● INPUT:
------------------------------

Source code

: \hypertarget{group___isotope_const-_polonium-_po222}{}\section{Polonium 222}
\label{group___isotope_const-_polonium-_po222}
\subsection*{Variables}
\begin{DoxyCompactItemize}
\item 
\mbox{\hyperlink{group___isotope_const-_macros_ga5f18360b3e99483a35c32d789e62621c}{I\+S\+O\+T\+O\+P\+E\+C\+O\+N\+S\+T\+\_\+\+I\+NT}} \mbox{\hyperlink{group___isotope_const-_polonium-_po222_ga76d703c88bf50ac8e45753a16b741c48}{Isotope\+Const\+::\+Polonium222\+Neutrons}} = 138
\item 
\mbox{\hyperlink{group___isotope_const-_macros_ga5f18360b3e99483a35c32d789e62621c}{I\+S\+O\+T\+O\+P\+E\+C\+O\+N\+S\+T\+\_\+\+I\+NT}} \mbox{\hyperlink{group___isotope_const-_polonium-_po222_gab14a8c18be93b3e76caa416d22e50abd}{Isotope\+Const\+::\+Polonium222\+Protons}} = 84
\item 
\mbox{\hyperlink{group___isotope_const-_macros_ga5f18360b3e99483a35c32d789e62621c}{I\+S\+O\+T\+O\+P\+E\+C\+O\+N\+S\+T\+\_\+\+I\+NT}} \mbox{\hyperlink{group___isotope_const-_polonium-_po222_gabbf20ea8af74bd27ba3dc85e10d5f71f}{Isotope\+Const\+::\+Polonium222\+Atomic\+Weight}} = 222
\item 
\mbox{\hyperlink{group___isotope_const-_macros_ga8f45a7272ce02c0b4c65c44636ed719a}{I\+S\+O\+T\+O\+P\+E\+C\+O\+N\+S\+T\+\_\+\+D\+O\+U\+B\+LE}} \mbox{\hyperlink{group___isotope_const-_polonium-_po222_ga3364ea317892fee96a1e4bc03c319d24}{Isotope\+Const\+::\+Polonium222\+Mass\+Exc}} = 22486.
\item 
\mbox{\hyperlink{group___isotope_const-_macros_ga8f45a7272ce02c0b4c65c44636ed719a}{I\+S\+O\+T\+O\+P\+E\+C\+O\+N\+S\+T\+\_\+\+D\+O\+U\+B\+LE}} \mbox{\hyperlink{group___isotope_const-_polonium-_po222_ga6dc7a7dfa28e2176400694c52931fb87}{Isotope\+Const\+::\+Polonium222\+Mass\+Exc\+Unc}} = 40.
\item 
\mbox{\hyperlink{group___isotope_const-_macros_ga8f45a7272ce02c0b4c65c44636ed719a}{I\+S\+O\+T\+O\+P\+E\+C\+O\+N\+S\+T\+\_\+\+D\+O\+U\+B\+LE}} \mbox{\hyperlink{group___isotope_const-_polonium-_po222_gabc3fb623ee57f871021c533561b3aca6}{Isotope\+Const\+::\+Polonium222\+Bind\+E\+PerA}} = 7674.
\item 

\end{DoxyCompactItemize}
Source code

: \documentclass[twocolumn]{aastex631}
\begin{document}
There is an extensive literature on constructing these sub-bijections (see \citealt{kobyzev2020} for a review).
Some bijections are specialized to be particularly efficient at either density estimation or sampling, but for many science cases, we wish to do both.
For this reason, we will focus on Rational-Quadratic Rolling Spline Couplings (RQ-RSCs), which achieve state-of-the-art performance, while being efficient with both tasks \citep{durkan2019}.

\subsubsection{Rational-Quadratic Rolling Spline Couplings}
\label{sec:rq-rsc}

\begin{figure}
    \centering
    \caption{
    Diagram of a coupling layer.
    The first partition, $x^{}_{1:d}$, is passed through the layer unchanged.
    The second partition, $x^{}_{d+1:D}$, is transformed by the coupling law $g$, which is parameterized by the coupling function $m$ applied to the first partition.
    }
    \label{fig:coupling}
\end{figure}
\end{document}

------------------------------

● YOUR TASK: Repeat the data. Keep every word the same.

● REPLY TO THE EXERCISE:
Source code

: \hypertarget{group___isotope_const-_polonium-_po222}{}\section{Polonium 222}
\label{group___isotope_const-_polonium-_po222}
\subsection*{Variables}
\begin{DoxyCompactItemize}
\item 
\mbox{\hyperlink{group___isotope_const-_macros_ga5f18360b3e99483a35c32d789e62621c}{I\+S\+O\+T\+O\+P\+E\+C\+O\+N\+S\+T\+\_\+\+I\+NT}} \mbox{\hyperlink{group___isotope_const-_polonium-_po222_ga76d703c88bf50ac8e45753a16b741c48}{Isotope\+Const\+::\+Polonium222\+Neutrons}} = 138
\item 
\mbox{\hyperlink{group___isotope_const-_macros_ga5f18360b3e99483a35c32d789e62621c}{I\+S\+O\+T\+O\+P\+E\+C\+O\+N\+S\+T\+\_\+\+I\+NT}} \mbox{\hyperlink{group___isotope_const-_polonium-_po222_gab14a8c18be93b3e76caa416d22e50abd}{Isotope\+Const\+::\+Polonium222\+Protons}} = 84
\item 
\mbox{\hyperlink{group___isotope_const-_macros_ga5f18360b3e99483a35c32d789e62621c}{I\+S\+O\+T\+O\+P\+E\+C\+O\+N\+S\+T\+\_\+\+I\+NT}} \mbox{\hyperlink{group___isotope_const-_polonium-_po222_gabbf20ea8af74bd27ba3dc85e10d5f71f}{Isotope\+Const\+::\+Polonium222\+Atomic\+Weight}} = 222
\item 
\mbox{\hyperlink{group___isotope_const-_macros_ga8f45a7272ce02c0b4c65c44636ed719a}{I\+S\+O\+T\+O\+P\+E\+C\+O\+N\+S\+T\+\_\+\+D\+O\+U\+B\+LE}} \mbox{\hyperlink{group___isotope_const-_polonium-_po222_ga3364ea317892fee96a1e4bc03c319d24}{Isotope\+Const\+::\+Polonium222\+Mass\+Exc}} = 22486.
\item 
\mbox{\hyperlink{group___isotope_const-_macros_ga8f45a7272ce02c0b4c65c44636ed719a}{I\+S\+O\+T\+O\+P\+E\+C\+O\+N\+S\+T\+\_\+\+D\+O\+U\+B\+LE}} \mbox{\hyperlink{group___isotope_const-_polonium-_po222_ga6dc7a7dfa28e2176400694c52931fb87}{Isotope\+Const\+::\+Polonium222\+Mass\+Exc\+Unc}} = 40.
\item 
\mbox{\hyperlink{group___isotope_const-_macros_ga8f45a7272ce02c0b4c65c44636ed719a}{I\+S\+O\+T\+O\+P\+E\+C\+O\+N\+S\+T\+\_\+\+D\+O\+U\+B\+LE}} \mbox{\hyperlink{group___isotope_const-_polonium-_po222_gabc3fb623ee57f871021c533561b3aca6}{Isotope\+Const\+::\+Polonium222\+Bind\+E\+PerA}} = 7674.
\item 

\end{DoxyCompactItemize}
Source code

: \documentclass[twocolumn]{aastex631}
\begin{document}
There is an extensive literature on constructing these sub-bijections (see \citealt{kobyzev2020} for a review).
Some bijections are specialized to be particularly efficient at either density estimation or sampling, but for many science cases, we wish to do both.
For this reason, we will focus on Rational-Quadratic Rolling Spline Couplings (RQ-RSCs), which achieve state-of-the-art performance, while being efficient with both tasks \citep{durkan2019}.

\subsubsection{Rational-Quadratic Rolling Spline Couplings}
\label{sec:rq-rsc}

\begin{figure}
    \centering
    \caption{
    Diagram of a coupling layer.
    The first partition, $x^{}_{1:d}$, is passed through the layer unchanged.
    The second partition, $x^{}_{d+1:D}$, is transformed by the coupling law $g$, which is parameterized by the coupling function $m$ applied to the first partition.
    }
    \label{fig:coupling}
\end{figure}
\end{document}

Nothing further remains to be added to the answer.